Ms. Hampton could only wait and hope as she worked her roping arm and tended to Beethoven. Each day he improved. The day of the rodeo he was ready - or so she hoped. She packed her trailer, loaded Beethoven and headed for Fort Worth. Among her belongings were three pairs of new socks - one for each day of the competition.

"I have to have never-been-worn new socks to compete. It's not so much about luck. It's just one of my pet peeves."

Going into that first day of finals she was leading in break-away calf roping. Still her nerves kept her antsy. All she could do was busy herself with small tasks and watch the clock.
Night one, she missed her first calf in break-away. "That was my event, " she says. "I wasn't happy."

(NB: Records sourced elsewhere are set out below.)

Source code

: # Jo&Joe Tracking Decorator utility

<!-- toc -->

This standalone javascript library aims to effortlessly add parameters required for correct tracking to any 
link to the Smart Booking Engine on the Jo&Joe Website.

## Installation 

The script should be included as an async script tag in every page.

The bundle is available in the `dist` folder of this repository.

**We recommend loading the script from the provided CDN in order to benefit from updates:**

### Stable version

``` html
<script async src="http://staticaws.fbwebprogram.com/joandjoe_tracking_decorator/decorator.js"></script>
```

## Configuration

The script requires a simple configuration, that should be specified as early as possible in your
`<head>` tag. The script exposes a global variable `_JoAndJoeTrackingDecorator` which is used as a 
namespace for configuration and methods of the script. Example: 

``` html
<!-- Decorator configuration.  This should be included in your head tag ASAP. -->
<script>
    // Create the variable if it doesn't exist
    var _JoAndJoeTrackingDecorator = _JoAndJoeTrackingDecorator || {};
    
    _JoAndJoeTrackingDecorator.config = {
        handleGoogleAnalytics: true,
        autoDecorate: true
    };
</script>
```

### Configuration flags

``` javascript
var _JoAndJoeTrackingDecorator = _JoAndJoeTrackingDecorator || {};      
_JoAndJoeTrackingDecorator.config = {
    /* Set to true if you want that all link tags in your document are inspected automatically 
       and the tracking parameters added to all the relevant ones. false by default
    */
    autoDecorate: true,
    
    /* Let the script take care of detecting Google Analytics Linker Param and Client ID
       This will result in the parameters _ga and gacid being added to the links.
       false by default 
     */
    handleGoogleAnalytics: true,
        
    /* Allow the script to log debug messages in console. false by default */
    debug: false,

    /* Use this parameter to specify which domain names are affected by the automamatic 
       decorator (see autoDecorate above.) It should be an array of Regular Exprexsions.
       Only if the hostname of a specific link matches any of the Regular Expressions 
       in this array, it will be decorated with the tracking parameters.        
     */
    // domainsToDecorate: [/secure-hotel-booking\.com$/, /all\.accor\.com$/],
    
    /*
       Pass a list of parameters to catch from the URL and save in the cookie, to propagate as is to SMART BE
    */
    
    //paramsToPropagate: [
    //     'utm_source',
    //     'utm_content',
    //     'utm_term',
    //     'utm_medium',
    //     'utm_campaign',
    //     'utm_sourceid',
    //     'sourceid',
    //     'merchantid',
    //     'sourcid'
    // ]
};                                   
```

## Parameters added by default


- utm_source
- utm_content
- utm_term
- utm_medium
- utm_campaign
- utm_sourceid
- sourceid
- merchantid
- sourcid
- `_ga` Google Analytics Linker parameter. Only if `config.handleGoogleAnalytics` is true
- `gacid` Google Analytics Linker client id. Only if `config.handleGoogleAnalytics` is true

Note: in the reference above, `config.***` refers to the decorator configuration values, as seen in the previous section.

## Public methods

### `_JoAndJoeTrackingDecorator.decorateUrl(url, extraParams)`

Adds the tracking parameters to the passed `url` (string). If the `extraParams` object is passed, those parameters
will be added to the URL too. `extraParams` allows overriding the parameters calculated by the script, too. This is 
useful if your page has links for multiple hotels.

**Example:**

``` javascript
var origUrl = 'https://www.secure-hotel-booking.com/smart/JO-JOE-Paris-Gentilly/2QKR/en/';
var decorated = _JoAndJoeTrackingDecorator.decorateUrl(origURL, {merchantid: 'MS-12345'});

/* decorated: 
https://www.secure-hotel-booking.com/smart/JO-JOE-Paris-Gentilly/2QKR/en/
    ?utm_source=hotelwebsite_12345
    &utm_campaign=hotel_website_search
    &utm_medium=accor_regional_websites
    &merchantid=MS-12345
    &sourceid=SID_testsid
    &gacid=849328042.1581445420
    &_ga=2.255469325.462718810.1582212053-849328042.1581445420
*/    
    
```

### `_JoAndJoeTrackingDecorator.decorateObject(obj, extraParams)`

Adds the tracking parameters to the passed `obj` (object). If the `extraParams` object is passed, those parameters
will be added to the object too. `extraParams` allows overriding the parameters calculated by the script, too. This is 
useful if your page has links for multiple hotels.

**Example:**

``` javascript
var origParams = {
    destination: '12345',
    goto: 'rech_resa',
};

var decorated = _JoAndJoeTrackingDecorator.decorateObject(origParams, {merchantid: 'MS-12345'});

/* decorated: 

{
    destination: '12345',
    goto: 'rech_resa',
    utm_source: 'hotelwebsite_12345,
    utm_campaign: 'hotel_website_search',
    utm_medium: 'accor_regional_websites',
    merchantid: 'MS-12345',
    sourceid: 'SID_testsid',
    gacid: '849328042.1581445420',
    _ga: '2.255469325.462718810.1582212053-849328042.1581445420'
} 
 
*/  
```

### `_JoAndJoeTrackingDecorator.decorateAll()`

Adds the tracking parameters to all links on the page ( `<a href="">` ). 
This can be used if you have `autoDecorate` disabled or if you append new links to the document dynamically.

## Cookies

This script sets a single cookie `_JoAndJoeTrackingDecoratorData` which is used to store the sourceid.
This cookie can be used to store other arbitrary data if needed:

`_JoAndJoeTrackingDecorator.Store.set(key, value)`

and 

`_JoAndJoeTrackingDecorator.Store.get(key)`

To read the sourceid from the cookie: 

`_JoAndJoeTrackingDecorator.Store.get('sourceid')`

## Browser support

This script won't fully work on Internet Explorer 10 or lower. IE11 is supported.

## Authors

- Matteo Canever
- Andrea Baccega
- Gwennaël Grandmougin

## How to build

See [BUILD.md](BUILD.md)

All wasn't hopeless, though. Finals are judged on the best of three runs. Plus, she had two more events to compete in that night. "I won tie-down and took fourth in team roping."
Night two, she won break-away, placed fourth in tie-down and didn't place in team roping. Her horse jumped out from under her.

"I fell off in front of a packed audience, " says Ms. Hampton, still laughing at herself. "Beethoven dumped me on my hip." Her bones ached as she pulled herself up and tipped her hat to the crowd. "A trainer worked on my hips and said I'd be sore." And she was. To walk she had to push her leg forward with her hand, and it was troublesome getting in and out of the car.

But that didn't stop her from going to get the morning's paper to see if it had a picture of her on the ground. To her relief it didn't. She loaded up on aspirin and got ready for the Sunday afternoon competition. Even with her rough start she still had a shot at all her events.
Ms. Hampton was the last roper in break-away. Lisa Gasperson (the woman who let Ms. Hampton borrow her horse) scored 1.9 seconds.

"Lisa threw her hand in her air, " says Ms. Hampton. "She knew she did well."
To win Ms. Hampton needed a 2.1 second time.
"I thought, nonbelievers step back."

Her calf went hard to left. "I had to win, " she says. "I couldn't even see that calf's head. No one would have thrown that rope. They would have run closer and taken a lesser place."
She threw it. The announcer called out 2.1 seconds.

"I stuck my hand up in the air. No. 1. My family was doing the same in the stands."
"I felt unstoppable that day. After that I told Angie I'm going to get all four championships."
And Jackie Johnette Hampton did just that. She took home the World Champion titles in break-away, tie-down, team roping and all-around cowgirl.

It was one of those days when everything went right. "You know when you can draw a bad calf and throw your rope backward and still catch!"

"I don't usually show too much emotion but I couldn't stop smiling for two weeks. I was walking 10 feet off the ground. They tried to beat me but they didn't get it done."

"Don't ever count her out, " says her father. "She's head strong."

After all, for Ms. Hampton winning is the only acceptable outcome.